For example Maße and Masse are 2 different words with 2 different meanings.
Masse = mass and Maße = measures.
... sorry I could not resist ;).

But worse than the Western European Languages are the Eastern European
Languages (Polish or Czech) and Turk where you can find an accent or
anything else on almost every character. If you have to handle this moving
to Unicode is a good idea.

Mit freundlichen Grüßen / Best regards

Birgitta Hauser

"Shoot for the moon, even if you miss, you'll land among the stars." (Les
Brown)
"If you think education is expensive, try ignorance." (Derek Bok)
"What is worse than training your staff and losing them?
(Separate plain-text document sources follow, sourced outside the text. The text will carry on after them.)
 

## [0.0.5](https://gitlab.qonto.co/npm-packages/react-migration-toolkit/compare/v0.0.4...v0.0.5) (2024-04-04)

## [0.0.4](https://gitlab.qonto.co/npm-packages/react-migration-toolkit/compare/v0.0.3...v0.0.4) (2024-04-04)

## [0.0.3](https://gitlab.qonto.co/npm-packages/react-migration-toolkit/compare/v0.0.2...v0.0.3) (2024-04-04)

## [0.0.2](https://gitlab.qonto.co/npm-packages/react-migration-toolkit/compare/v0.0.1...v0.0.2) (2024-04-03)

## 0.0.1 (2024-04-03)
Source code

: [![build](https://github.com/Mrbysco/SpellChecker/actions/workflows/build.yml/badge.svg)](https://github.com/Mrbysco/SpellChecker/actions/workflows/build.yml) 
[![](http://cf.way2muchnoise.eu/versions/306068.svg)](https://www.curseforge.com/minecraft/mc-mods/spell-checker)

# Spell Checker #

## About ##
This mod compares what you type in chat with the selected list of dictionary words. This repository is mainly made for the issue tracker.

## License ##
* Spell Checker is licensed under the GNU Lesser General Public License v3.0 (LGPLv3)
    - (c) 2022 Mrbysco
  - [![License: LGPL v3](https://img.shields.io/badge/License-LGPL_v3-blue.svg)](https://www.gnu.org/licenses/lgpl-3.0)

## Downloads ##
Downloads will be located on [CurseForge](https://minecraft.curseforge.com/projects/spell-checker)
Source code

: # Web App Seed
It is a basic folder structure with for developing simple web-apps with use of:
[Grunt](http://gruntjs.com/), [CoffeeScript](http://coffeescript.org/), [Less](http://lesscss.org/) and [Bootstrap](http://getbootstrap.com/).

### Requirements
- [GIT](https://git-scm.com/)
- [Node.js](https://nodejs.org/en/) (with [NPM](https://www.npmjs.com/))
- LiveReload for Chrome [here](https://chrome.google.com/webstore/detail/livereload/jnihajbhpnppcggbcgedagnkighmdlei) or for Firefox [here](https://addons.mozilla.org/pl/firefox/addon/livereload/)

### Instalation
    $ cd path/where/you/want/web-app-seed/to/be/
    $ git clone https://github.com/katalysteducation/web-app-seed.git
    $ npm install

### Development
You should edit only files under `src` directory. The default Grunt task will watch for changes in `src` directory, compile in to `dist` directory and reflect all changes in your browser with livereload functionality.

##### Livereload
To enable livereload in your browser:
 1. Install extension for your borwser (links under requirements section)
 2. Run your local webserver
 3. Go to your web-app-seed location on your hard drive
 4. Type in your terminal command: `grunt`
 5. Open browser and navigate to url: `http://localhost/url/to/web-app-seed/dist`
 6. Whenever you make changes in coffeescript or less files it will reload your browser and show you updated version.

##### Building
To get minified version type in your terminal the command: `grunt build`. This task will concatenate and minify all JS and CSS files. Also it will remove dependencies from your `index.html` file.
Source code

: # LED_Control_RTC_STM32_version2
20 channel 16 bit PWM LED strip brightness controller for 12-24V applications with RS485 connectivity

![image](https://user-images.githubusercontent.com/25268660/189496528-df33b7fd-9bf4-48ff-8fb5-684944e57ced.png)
Not training them
and keeping them!"

-----Ursprüngliche Nachricht-----
Von: rpg400-l-bounces@xxxxxxxxxxxx [mailto:rpg400-l-bounces@xxxxxxxxxxxx] Im
Auftrag von James H. H. Lampert
Gesendet: Wednesday, 24. June 2009 00:05
An: RPG programming on the IBM i / System i
Betreff: Re: Validate client name

Capital letters A-Z might not be sufficient though. What about
valid characters like É and Ç? (E accent egu, C cedille)
That's OK. The screens limit the user to upper case letters and in
<correct> French, accents are not used on upper case.

As I recall hearing, accented uppercase characters are used in Canadian
French. The extent to which they are used, I don't know.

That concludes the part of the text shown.